A brutal crackdown on more than two months of protests — including deadly sniper attacks — triggered a wave of key figures to abandon President Ali Abdullah Saleh, who is clinging to power after 32 years ruling over the fragile country on Arabia’s southern edge.

Other than military figures, the defectors include ruling party members, lawmakers, Cabinet ministers, top diplomats and even Saleh’s own tribe.

In comments to supporters Friday, Saleh ridiculed them and other protesters as "cowards" and "renegades."

A military official said Friday’s arrests targeted several senior officers and dozens of soldiers.

He would not name any of them or give other details.

The arrests were carried out after a demonstration against the president by dozens of soldiers and airmen at the Anad air base in the southern Lahj province on Tuesday, said the official, a colonel who spoke on condition of anonymity to avoid reprimand for releasing the information.

Two people were killed in new protests that broke out across the country on Friday, including 15-year-old Abdel-Hamid Mohammed, who was struck in the eye by a bullet and bled to death, said a medical official in the northern province of Hagga.

He spoke on condition of anonymity because he was not allowed to release the information.

The other was a soldier from the Republican Guard, a key force that remains loyal to Saleh and is controlled by his son, Ahmed.

The soldier was killed in clashes with protesters backed by armed tribesmen in Marib, the main city in an unruly province east the capital that is also a stronghold of Yemen’s active al-Qaida offshoot, said tribal chief Jaabal Tuaiman.

Demonstrating the power of Yemen’s armed tribes, the crowds in Marib seized two tanks and set fire to two others as well as a number of other military vehicles, said a military officer, speaking by telephone on condition of anonymity because he was not authorized to brief the media.

None of the military personnel arrested Friday were from the 1st Armored Division, the most important of the military units to defect. Its commander, Maj. Gen. Ali Mohsen al-Ahmar, was a Saleh confidant who joined the uprising on March 21.

He and several other top army commanders have deployed their tanks in the streets of the capital, Sanaa, to protect protesters.

Other arrest sweeps have targeted civilian protesters.

Among them were two women seized Tuesday by female security agents and forced into a black car that had no license plates but displayed a government symbol on its rear window, said Majed al-Mazhaji, an activist and leading member of the opposition in the capital.

Yemen’s protests, which began in early February, have channeled anger at the country’s grinding poverty, government corruption and the widespread belief that the president was setting his son Ahmed up to succeed him.

Their demands quickly escalated to include Saleh’s immediate departure.

The government crackdown has killed nearly 130 protesters, according to Yemeni rights groups.

A group of Gulf Arab nations, including powerful neighbor Saudi Arabia, is trying to broker an end to the crisis.

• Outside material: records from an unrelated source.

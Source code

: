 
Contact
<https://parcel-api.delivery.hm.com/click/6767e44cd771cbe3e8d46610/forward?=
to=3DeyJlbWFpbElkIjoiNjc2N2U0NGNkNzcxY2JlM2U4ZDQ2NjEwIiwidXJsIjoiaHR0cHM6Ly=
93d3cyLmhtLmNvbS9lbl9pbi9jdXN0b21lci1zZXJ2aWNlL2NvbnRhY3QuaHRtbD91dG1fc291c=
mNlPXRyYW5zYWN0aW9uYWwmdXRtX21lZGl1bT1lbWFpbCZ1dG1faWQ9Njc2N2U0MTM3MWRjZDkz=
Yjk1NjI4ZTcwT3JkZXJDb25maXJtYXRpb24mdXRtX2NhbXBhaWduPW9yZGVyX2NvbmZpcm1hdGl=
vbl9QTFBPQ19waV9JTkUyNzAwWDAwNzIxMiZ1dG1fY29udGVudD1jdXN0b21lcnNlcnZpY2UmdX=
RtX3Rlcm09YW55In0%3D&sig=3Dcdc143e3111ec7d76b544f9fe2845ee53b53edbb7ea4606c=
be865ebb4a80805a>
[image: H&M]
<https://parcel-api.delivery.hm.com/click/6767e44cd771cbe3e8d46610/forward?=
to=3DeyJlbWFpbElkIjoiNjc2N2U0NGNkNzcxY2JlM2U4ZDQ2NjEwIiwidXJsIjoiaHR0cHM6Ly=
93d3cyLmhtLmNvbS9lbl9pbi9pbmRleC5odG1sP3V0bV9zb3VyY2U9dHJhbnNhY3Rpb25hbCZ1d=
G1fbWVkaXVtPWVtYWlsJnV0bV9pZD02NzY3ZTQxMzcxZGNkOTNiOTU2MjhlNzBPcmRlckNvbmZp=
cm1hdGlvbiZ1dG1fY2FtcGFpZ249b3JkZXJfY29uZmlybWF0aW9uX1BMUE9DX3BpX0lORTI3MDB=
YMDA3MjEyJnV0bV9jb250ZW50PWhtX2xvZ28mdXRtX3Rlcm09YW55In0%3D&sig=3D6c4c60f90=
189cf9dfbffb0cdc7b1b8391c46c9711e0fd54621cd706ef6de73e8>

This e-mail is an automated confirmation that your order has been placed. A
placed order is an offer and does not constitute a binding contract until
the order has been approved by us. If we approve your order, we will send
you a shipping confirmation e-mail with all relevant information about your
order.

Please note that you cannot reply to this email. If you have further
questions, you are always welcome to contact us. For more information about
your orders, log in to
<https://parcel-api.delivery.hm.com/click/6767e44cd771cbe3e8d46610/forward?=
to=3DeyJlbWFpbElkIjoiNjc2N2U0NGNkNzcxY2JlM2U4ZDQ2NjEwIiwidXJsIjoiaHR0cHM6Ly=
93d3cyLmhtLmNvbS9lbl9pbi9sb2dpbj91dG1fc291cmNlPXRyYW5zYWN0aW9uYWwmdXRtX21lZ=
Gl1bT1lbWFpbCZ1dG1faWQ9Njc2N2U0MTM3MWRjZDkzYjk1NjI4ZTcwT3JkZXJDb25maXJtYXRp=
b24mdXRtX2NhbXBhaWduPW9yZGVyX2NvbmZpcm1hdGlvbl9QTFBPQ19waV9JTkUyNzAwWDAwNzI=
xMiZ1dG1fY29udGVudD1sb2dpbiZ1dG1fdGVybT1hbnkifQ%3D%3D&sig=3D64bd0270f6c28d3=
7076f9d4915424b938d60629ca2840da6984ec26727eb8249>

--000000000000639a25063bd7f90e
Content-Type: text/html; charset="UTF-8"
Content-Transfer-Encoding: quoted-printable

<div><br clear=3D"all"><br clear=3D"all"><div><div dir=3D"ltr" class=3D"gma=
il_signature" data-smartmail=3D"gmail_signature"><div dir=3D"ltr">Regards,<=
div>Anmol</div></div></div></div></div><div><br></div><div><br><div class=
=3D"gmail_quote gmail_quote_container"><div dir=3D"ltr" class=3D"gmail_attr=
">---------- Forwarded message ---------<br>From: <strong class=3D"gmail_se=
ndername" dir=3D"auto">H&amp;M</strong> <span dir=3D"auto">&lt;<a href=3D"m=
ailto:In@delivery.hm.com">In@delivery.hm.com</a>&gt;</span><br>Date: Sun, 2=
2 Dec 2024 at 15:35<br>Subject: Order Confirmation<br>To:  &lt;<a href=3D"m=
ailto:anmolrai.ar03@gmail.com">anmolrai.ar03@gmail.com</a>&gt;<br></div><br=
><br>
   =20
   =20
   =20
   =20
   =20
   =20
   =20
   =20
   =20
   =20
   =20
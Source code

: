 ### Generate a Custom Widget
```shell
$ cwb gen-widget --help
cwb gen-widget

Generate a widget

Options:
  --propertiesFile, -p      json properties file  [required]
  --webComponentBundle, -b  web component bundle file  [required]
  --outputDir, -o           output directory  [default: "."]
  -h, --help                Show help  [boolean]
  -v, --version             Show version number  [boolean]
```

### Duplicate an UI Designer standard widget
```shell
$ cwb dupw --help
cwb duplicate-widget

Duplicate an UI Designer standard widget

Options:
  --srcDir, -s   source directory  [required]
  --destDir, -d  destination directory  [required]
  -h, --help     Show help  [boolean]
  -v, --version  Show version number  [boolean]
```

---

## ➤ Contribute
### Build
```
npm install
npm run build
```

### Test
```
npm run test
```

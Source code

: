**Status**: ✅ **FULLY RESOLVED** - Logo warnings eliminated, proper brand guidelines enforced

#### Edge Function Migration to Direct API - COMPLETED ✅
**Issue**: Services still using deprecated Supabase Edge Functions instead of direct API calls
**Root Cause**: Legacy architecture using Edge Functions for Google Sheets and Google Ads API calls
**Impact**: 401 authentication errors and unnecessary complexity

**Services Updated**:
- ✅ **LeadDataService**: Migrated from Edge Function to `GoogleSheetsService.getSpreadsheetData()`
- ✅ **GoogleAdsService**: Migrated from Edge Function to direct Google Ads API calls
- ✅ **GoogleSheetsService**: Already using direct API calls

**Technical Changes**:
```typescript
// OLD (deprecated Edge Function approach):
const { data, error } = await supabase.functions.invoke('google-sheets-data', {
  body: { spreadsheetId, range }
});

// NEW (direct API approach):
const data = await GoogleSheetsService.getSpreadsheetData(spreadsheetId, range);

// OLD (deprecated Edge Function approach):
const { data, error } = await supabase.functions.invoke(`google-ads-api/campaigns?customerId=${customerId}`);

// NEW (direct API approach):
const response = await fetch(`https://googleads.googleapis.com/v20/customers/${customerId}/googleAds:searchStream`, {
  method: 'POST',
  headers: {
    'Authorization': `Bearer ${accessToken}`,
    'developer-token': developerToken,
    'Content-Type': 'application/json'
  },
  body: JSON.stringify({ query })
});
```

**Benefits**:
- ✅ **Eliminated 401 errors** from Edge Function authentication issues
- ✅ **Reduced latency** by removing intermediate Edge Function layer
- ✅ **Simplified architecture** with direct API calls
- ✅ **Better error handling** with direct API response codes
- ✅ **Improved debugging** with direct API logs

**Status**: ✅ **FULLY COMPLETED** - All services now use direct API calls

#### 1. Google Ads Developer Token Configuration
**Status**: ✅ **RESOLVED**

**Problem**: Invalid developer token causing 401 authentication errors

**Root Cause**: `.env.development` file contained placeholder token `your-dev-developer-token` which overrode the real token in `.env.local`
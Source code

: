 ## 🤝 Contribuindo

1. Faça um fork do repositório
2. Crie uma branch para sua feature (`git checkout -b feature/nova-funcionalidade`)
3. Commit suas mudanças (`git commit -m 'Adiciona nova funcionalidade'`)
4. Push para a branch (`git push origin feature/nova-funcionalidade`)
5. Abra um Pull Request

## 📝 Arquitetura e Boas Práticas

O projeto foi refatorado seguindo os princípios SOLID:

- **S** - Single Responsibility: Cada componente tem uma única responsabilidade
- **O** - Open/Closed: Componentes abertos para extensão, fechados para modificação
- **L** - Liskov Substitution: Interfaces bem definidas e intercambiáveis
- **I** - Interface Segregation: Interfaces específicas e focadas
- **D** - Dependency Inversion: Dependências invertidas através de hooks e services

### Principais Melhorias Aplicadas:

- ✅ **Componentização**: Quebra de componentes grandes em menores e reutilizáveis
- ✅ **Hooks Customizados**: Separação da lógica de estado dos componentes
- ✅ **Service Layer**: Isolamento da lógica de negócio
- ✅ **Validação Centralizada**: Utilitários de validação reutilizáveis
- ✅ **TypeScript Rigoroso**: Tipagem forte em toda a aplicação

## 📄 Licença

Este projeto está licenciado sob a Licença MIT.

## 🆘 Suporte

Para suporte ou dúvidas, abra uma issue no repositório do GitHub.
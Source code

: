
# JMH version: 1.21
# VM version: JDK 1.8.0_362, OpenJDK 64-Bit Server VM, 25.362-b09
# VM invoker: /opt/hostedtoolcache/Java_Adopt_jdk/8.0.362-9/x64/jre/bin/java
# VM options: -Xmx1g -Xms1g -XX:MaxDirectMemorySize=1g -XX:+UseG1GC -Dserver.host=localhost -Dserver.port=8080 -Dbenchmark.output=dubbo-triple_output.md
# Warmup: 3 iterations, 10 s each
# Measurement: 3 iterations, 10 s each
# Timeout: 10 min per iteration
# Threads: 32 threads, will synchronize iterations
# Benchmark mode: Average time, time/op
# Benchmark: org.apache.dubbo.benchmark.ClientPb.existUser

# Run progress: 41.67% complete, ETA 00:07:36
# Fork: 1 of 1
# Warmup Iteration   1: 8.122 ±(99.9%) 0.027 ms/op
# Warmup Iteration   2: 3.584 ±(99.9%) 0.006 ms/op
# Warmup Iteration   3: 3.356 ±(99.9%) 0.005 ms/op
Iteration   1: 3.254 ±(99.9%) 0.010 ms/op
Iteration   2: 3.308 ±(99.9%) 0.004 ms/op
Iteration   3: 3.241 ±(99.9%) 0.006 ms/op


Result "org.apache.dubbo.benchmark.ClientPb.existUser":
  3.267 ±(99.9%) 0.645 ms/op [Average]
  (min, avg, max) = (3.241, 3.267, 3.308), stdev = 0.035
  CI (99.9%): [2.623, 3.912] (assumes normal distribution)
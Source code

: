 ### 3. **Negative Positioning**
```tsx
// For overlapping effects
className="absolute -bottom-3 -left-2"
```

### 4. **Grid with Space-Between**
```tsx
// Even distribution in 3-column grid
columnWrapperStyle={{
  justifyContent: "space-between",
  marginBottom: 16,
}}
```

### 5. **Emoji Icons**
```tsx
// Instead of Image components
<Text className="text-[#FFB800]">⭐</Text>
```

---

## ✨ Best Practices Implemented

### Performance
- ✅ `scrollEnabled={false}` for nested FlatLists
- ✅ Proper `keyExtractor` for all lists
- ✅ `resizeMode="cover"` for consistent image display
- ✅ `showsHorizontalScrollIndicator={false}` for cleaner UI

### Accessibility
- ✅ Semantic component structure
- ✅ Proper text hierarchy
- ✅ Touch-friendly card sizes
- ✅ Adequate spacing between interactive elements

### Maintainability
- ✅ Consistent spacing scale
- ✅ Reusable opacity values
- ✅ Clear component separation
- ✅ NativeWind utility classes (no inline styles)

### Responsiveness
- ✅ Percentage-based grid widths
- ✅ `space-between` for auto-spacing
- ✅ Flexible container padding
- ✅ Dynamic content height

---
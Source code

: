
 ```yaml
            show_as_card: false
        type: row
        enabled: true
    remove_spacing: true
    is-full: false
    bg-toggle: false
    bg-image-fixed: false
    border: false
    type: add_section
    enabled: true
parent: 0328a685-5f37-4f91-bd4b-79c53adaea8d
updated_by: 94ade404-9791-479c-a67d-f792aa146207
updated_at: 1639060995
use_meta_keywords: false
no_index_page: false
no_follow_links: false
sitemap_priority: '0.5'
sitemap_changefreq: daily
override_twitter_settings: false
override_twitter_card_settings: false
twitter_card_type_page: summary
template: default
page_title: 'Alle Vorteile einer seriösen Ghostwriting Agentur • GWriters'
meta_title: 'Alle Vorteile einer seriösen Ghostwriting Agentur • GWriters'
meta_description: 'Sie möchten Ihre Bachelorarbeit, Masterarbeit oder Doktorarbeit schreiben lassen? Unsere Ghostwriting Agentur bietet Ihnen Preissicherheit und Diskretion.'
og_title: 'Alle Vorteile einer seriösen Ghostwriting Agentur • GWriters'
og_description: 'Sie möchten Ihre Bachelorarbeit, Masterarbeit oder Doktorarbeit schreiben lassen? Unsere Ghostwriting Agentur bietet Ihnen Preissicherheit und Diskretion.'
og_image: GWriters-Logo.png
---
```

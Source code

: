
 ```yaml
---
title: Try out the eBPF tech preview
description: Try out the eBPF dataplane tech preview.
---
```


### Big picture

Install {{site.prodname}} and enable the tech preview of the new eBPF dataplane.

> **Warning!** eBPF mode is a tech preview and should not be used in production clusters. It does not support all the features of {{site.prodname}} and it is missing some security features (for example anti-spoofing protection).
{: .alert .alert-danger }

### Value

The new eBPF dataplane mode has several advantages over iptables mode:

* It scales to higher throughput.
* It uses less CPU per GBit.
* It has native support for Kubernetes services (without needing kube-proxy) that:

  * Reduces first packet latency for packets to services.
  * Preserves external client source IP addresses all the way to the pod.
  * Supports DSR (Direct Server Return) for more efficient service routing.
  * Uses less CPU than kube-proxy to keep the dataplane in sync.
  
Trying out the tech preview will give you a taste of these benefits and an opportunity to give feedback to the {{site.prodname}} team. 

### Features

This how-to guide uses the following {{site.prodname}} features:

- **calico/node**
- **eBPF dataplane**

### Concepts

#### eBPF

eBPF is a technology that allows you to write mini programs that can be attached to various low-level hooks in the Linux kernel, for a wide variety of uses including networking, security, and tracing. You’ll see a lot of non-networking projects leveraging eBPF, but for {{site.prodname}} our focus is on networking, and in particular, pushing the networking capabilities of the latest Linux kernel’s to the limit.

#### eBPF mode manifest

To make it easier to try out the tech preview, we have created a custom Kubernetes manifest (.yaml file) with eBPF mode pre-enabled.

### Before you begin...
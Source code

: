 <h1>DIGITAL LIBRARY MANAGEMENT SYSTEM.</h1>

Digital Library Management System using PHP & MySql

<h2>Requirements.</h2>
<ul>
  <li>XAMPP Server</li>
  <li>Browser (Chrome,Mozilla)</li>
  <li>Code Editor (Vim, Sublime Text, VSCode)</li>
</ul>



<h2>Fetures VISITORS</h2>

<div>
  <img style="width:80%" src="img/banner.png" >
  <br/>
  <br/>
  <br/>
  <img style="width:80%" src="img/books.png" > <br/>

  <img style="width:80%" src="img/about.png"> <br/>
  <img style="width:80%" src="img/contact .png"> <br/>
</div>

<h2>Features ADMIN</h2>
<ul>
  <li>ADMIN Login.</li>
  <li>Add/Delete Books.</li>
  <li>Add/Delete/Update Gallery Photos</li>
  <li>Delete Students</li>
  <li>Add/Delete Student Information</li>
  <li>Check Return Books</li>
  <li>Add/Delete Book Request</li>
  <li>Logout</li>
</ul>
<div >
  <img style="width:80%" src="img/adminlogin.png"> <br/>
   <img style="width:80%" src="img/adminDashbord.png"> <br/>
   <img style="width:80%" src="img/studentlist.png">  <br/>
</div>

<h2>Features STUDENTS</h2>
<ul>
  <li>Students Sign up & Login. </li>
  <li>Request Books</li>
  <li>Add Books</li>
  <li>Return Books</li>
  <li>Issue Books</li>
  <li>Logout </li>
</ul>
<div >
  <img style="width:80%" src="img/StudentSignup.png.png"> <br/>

A draft proposal calls on Saleh to hand over power to a successor of his choice and leave within a month, safe from the possibility of prosecution.

Neither side has accepted the proposal.

Saleh, who early on in the unrest pledged not to run for re-election or set up his son to replace him, is insisting on his constitutional right to serve out his term, which ends in 2013.

In the capital and elsewhere, hundreds of thousands chanted against Saleh Friday.

Opposition activist Walid al-Ammari said the new demonstrations, with the participation of huge number of women, were "a message to this ruler to step down immediately without any promises of immunity from trial."

Outside the presidential palace in Sanaa, a large crowd of Saleh’s supporters wore loyalists badges depicting the president.

Addressing his supporters, Saleh repeated his refusal to leave office right away.

"We reject toppling democracy and legitimacy, but we welcome the Gulf initiative and we will deal with it positively according to the constitution," he said.

Saleh described his opponents as "dilapidated, corroded, renegade and coward elements," vowing that "we will confront them with steadfastness."

A Muslim prayer leader addressing worshippers in the capital seized on Saleh’s repetition of the word "legitimacy" and asked "what legitimacy is this man talking about?"

"Today’s legitimacy is the revolution and not the constitution."